__What to produce__:
Using the data that follows, give again word for word the lines between the one holding "To build an" and the one holding "Supported WalletConnect, Wagmi Versions", inclusive. Omit the pictures.

__Data shown__:
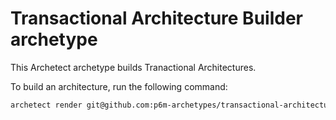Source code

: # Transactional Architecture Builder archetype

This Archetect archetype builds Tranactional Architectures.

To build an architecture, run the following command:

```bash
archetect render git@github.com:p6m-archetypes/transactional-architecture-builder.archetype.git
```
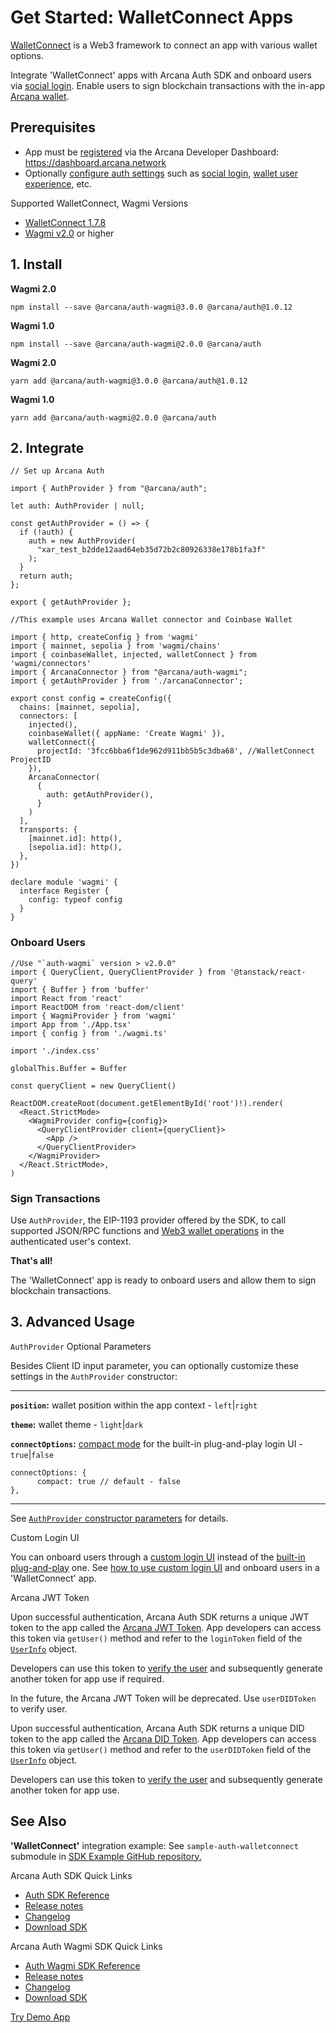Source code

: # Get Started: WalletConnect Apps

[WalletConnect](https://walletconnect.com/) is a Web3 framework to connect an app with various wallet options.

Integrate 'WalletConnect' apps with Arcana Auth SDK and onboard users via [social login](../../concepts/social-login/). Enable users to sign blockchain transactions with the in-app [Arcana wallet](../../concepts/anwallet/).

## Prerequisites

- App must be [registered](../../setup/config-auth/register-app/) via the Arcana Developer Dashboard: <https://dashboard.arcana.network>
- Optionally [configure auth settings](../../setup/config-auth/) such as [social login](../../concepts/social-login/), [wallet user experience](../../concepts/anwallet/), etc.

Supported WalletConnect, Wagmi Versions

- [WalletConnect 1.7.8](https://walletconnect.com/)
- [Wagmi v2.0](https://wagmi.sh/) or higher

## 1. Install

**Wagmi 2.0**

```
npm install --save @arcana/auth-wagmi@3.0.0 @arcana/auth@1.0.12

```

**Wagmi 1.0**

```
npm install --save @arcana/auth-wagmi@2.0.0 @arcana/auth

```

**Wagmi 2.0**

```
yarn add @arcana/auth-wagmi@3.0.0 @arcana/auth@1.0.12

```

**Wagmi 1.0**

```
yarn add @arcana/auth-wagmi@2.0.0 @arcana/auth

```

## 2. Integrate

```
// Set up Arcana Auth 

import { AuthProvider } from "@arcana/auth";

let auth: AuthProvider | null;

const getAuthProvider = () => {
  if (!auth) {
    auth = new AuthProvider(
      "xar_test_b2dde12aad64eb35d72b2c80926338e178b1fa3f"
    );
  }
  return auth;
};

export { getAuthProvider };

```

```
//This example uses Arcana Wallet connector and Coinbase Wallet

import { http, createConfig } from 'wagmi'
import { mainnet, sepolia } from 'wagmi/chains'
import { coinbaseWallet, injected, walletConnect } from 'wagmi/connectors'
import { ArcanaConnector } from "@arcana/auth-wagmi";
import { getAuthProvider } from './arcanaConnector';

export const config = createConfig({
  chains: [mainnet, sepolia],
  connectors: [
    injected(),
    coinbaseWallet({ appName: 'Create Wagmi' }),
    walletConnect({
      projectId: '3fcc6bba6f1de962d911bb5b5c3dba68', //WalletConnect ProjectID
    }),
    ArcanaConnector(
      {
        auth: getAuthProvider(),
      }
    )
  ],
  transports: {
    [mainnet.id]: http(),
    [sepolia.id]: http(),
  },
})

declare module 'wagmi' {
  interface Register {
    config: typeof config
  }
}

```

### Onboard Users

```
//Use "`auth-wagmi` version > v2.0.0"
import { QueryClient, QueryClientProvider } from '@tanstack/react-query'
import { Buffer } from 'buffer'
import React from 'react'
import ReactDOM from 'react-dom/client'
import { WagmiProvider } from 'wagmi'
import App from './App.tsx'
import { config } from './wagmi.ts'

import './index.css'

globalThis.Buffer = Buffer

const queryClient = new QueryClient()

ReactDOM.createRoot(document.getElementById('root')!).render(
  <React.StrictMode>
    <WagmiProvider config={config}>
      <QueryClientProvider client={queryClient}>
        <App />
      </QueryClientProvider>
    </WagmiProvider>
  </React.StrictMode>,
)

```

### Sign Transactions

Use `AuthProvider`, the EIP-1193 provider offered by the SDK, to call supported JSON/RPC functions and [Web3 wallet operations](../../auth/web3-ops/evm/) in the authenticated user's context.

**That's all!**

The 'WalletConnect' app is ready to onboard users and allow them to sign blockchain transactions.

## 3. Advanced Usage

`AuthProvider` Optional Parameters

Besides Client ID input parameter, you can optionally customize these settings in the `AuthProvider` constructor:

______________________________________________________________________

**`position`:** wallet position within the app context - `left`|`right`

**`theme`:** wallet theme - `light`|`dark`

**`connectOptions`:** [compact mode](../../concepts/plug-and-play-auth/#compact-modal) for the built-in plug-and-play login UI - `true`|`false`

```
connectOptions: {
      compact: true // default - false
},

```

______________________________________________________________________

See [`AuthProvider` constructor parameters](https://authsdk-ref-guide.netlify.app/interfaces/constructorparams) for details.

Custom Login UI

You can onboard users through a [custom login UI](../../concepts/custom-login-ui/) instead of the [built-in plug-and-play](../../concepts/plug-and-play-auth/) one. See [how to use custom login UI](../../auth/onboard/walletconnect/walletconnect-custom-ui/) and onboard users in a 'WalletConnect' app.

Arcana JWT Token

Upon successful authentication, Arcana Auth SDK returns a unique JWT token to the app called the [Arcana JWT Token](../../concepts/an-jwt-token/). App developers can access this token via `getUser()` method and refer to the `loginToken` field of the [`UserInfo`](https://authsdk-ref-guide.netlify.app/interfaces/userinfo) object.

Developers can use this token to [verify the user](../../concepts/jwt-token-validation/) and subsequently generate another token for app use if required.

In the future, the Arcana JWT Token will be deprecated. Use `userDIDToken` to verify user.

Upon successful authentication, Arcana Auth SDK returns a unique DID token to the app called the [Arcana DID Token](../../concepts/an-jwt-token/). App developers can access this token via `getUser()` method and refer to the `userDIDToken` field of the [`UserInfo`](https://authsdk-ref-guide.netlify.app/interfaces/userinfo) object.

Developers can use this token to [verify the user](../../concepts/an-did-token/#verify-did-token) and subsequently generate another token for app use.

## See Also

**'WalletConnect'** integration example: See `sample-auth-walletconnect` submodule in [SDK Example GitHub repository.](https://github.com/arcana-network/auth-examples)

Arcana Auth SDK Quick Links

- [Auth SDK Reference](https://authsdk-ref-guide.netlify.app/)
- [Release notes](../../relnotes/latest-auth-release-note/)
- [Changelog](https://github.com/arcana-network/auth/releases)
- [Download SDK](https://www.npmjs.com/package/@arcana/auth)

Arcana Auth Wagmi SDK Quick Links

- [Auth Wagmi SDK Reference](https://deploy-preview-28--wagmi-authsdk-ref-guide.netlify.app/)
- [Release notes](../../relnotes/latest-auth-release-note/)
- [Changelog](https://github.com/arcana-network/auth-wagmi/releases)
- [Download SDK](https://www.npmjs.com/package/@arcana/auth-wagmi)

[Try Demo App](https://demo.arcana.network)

---

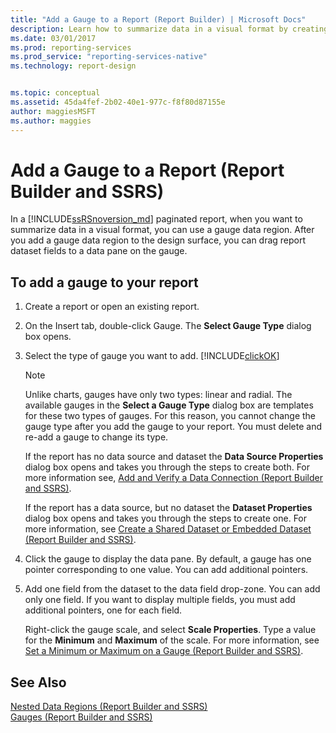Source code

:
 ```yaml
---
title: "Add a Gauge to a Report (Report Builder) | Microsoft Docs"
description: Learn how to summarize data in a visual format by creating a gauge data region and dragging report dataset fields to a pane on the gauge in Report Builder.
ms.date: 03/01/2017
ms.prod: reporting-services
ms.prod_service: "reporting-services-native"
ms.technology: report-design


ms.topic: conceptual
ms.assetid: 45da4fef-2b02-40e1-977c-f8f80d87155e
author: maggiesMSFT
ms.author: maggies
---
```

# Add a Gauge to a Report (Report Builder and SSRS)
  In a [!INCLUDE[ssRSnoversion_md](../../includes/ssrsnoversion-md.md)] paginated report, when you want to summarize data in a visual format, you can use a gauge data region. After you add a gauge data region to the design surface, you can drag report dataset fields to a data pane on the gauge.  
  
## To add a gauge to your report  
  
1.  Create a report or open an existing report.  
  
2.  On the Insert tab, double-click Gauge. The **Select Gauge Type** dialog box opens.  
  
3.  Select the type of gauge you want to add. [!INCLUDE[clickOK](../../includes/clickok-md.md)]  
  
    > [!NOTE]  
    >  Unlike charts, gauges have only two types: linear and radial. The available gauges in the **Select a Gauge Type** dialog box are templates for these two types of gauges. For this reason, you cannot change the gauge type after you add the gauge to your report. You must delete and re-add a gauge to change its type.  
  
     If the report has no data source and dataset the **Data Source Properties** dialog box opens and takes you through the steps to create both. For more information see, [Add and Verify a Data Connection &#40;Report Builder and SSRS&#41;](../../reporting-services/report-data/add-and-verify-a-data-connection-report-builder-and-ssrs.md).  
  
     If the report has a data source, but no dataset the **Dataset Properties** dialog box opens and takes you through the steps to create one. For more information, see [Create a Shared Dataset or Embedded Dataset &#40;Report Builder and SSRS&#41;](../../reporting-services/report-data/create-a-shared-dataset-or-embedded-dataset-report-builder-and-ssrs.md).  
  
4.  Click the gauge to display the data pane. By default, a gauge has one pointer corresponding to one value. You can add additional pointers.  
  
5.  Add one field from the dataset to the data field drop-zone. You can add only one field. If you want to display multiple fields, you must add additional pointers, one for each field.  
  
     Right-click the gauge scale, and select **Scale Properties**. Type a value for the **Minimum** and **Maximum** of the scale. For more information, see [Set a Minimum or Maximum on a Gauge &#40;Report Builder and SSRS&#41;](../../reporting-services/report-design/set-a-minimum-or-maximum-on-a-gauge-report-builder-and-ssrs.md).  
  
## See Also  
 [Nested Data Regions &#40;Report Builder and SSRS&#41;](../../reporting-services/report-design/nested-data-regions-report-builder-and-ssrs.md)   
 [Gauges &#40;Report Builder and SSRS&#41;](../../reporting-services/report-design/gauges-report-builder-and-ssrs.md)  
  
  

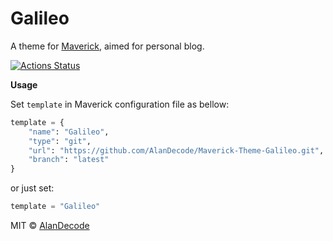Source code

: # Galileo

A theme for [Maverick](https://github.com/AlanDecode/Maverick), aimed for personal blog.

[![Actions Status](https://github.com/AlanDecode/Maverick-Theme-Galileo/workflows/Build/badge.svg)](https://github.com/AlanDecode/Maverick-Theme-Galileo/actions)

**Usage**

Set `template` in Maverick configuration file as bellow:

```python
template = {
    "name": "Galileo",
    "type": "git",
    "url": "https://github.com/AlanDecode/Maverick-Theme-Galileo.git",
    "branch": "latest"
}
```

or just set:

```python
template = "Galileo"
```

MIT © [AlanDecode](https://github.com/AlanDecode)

__Solution to this task__:
To build an architecture, run the following command:

```bash
archetect render git@github.com:p6m-archetypes/transactional-architecture-builder.archetype.git
```
Source code

: # Get Started: WalletConnect Apps

[WalletConnect](https://walletconnect.com/) is a Web3 framework to connect an app with various wallet options.

Integrate 'WalletConnect' apps with Arcana Auth SDK and onboard users via [social login](../../concepts/social-login/). Enable users to sign blockchain transactions with the in-app [Arcana wallet](../../concepts/anwallet/).

## Prerequisites

- App must be [registered](../../setup/config-auth/register-app/) via the Arcana Developer Dashboard: <https://dashboard.arcana.network>
- Optionally [configure auth settings](../../setup/config-auth/) such as [social login](../../concepts/social-login/), [wallet user experience](../../concepts/anwallet/), etc.

Supported WalletConnect, Wagmi Versions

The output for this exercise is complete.